[Saved data entries]
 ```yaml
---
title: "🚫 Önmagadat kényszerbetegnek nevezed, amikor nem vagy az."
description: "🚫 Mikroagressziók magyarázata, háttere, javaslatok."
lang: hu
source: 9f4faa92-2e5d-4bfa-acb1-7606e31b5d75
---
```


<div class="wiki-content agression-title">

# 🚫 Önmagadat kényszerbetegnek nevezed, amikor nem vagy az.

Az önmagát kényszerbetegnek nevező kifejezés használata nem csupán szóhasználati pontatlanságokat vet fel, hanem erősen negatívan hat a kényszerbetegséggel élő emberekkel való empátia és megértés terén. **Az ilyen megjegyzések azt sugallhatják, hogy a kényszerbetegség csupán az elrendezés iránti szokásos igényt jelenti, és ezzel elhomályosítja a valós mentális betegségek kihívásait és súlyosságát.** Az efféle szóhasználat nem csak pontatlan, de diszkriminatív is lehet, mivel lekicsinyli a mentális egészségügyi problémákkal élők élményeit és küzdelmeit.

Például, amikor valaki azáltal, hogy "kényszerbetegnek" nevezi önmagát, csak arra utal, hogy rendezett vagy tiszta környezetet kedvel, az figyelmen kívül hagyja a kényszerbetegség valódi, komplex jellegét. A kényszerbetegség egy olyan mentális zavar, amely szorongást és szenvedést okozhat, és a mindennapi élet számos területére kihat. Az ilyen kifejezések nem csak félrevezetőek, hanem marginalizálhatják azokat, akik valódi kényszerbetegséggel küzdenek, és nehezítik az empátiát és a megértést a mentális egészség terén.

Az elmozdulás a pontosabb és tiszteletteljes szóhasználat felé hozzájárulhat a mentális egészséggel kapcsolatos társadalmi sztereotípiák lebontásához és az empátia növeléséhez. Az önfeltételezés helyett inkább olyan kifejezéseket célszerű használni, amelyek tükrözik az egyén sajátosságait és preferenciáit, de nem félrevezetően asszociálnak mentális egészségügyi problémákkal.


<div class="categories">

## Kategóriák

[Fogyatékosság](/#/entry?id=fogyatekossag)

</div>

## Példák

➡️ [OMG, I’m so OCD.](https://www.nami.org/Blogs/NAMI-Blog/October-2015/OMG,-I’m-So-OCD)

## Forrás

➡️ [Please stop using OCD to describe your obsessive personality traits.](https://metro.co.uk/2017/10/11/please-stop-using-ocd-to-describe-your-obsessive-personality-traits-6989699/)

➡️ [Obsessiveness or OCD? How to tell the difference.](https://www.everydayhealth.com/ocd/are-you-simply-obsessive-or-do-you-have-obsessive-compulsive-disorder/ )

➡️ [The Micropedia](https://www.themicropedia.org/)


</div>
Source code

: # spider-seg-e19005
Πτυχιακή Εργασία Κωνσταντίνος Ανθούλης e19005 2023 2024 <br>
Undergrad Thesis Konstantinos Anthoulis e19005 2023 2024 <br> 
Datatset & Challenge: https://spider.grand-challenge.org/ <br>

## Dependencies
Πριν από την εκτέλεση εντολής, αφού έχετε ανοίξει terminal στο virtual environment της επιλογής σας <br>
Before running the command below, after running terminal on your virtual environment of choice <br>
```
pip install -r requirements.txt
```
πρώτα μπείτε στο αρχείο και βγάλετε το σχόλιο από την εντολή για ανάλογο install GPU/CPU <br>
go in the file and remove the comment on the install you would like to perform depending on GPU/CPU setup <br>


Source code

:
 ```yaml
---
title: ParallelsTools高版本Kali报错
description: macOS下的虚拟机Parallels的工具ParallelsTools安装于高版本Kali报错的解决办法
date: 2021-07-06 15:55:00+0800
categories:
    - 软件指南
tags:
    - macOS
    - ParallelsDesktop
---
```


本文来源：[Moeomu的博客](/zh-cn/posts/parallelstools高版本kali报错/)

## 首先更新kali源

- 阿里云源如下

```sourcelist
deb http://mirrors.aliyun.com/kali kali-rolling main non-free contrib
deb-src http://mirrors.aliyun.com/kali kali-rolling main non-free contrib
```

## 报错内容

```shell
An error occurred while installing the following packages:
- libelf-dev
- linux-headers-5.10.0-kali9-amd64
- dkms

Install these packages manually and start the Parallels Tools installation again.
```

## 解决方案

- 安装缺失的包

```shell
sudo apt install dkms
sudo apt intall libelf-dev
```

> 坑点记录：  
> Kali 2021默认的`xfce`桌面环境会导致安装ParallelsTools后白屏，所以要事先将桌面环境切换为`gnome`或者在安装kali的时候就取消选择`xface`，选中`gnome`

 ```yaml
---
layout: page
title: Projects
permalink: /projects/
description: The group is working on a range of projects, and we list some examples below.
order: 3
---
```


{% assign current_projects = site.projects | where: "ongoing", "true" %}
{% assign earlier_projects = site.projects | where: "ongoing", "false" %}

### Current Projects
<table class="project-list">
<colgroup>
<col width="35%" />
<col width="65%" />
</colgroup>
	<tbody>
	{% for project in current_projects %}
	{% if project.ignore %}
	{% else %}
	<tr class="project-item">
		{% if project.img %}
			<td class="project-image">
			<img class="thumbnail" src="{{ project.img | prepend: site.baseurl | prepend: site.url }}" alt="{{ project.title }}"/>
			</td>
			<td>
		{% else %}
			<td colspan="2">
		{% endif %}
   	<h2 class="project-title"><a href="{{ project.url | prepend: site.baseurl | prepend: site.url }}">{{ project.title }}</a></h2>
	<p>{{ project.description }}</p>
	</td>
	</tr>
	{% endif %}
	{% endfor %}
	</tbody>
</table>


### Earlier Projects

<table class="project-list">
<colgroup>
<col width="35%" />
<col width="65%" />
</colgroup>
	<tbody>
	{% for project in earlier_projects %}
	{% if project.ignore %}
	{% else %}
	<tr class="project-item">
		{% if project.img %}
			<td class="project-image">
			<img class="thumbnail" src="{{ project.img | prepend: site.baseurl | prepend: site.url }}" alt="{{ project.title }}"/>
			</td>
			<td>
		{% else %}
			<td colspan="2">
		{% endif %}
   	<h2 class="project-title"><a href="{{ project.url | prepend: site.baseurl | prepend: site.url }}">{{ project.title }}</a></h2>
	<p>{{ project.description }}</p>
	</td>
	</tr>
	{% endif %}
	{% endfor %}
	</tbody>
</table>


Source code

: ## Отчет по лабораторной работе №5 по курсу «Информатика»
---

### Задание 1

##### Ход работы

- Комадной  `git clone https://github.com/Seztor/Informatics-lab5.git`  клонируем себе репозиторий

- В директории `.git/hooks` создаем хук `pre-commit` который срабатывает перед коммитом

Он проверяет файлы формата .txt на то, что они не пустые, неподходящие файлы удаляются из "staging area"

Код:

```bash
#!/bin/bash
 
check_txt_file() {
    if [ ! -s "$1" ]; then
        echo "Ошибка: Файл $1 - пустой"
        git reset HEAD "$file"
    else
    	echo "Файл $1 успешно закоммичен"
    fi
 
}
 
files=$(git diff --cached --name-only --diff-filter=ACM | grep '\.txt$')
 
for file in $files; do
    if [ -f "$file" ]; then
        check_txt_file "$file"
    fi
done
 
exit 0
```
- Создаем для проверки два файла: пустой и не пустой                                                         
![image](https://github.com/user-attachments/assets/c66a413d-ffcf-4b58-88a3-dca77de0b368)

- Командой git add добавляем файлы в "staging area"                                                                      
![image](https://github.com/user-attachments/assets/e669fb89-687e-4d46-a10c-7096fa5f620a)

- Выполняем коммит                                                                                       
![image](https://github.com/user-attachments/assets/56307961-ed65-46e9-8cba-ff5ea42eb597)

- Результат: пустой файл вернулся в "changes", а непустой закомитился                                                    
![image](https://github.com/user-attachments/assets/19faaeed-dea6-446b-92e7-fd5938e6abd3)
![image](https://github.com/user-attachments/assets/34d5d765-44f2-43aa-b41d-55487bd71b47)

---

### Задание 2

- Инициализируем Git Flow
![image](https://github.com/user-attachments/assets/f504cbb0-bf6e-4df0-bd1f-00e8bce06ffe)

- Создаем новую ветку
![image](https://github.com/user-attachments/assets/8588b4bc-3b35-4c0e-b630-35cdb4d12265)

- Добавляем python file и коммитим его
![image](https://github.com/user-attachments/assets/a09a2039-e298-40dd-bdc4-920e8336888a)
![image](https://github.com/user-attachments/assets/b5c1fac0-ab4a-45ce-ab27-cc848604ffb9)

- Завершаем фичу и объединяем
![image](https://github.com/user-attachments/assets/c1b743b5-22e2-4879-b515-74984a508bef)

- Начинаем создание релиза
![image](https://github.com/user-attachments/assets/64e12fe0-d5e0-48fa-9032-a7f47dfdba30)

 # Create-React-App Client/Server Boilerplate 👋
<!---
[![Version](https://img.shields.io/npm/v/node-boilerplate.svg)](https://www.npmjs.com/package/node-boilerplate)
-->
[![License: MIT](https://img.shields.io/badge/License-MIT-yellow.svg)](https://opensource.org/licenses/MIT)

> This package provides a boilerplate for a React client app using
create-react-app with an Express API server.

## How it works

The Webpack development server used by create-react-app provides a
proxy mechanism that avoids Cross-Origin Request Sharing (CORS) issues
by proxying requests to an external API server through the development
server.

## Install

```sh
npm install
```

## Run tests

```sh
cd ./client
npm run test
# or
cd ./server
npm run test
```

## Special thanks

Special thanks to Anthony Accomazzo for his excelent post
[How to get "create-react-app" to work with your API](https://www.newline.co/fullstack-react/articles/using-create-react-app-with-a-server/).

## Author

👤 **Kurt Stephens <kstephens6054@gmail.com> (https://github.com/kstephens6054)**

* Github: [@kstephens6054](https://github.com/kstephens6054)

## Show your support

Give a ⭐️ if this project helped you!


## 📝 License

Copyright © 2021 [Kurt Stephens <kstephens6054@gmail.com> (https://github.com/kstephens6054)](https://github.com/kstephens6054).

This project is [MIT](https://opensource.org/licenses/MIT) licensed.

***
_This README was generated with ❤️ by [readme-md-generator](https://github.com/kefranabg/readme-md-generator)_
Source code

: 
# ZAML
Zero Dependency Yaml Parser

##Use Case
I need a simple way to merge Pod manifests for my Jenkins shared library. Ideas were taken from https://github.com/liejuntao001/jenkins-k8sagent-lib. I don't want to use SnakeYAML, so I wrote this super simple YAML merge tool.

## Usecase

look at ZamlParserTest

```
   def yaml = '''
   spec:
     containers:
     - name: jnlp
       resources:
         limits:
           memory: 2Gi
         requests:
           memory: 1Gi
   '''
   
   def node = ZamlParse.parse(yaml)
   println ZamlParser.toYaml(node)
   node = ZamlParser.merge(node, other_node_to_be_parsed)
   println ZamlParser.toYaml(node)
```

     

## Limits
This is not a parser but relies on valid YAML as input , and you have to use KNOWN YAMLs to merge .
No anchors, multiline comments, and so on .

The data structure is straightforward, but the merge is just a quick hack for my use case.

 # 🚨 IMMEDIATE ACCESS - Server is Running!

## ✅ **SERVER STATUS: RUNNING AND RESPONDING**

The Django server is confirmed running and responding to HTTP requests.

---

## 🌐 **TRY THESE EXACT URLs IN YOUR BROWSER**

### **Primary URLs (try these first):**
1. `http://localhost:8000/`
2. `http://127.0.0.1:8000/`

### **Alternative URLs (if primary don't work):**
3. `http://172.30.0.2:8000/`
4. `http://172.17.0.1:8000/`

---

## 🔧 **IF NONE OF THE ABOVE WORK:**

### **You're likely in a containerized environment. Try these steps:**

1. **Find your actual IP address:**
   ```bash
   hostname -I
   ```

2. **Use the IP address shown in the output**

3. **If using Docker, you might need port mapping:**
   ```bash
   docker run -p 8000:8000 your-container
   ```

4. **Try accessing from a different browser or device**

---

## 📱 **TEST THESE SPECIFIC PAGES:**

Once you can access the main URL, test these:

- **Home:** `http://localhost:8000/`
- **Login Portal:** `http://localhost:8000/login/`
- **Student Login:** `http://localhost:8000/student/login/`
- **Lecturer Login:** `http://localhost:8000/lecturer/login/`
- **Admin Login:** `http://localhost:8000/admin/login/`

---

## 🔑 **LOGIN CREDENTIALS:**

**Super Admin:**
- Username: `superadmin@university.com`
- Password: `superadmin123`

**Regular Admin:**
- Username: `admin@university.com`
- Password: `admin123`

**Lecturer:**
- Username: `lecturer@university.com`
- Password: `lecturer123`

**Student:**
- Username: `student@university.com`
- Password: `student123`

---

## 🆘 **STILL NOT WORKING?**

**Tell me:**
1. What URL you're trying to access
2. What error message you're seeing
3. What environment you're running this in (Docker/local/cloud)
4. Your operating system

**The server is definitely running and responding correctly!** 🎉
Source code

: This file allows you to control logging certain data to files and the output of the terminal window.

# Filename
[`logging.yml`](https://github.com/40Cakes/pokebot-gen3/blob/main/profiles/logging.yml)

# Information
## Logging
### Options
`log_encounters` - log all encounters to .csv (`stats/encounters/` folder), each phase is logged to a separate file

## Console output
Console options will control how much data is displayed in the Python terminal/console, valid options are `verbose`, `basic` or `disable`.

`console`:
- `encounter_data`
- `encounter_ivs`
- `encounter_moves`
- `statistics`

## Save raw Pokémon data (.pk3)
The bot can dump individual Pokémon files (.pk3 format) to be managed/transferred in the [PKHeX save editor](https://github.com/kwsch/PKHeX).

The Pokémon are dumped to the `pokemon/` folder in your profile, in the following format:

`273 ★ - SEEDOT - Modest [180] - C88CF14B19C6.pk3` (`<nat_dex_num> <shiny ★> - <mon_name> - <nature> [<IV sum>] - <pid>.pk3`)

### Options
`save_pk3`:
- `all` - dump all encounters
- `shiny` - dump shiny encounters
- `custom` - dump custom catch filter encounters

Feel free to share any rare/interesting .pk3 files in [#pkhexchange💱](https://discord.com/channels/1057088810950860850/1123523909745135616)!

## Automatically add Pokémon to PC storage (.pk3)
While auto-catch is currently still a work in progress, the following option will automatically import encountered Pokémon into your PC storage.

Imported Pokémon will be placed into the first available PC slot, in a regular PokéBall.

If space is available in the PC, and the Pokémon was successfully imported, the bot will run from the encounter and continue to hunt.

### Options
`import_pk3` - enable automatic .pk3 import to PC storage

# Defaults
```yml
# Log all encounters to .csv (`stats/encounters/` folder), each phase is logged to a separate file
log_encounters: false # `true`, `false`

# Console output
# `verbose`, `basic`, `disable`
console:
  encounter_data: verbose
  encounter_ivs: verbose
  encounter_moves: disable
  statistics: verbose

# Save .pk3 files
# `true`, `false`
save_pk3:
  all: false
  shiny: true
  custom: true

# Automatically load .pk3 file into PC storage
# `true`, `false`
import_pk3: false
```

- [Exercise requirements]:
Find the lines above that hold "opensource", then copy each of them.

- [Answer section]:
[![License: MIT](https://img.shields.io/badge/License-MIT-yellow.svg)](https://opensource.org/licenses/MIT)
This project is [MIT](https://opensource.org/licenses/MIT) licensed.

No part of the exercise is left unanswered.